== Data records ==

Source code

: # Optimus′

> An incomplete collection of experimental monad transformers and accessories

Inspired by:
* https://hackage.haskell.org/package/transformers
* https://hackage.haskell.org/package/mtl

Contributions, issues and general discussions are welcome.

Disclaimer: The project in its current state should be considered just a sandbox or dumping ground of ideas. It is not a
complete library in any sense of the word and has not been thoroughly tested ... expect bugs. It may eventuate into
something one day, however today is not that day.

===

**About this task**
Using the entries above, return each line that includes the word "https".

**Task result**
* https://hackage.haskell.org/package/transformers
* https://hackage.haskell.org/package/mtl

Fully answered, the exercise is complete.